*What you have to do:* Look through the data below for the line with "### Step -5" and the line with "and purchasing items.", then output those two and all lines in between, exactly as written.

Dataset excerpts
┌──

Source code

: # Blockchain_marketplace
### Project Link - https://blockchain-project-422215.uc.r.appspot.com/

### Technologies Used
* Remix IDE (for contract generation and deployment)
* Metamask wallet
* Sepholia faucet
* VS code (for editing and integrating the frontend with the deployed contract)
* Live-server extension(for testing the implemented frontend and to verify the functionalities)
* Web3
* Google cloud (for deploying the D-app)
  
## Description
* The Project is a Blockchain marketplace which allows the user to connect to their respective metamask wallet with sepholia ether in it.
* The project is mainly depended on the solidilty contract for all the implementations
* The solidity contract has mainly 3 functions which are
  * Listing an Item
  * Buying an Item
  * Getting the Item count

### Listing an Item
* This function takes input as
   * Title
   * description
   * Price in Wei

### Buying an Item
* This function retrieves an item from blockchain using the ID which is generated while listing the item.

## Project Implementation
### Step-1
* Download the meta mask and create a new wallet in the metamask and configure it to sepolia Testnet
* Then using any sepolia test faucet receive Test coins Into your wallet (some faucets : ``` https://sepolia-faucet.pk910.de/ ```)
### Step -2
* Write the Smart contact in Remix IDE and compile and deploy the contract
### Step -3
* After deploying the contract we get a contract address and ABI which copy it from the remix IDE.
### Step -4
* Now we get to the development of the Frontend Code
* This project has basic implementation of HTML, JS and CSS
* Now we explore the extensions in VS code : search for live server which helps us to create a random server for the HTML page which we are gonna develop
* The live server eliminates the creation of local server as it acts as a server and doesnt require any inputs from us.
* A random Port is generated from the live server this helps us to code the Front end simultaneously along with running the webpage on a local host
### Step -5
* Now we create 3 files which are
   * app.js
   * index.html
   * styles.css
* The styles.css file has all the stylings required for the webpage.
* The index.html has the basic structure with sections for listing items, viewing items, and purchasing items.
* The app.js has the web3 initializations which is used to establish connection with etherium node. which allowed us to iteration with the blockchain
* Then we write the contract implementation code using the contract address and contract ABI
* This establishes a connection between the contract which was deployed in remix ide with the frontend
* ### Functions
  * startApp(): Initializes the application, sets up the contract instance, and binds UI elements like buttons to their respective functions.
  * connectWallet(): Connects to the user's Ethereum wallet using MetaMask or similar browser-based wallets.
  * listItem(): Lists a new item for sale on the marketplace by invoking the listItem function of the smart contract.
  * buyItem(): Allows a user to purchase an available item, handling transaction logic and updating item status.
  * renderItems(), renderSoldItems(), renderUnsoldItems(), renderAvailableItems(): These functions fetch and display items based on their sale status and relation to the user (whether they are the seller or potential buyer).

└──

*Exercise output:*
### Step -5
* Now we create 3 files which are
   * app.js
   * index.html
   * styles.css
* The styles.css file has all the stylings required for the webpage.
* The index.html has the basic structure with sections for listing items, viewing items, and purchasing items.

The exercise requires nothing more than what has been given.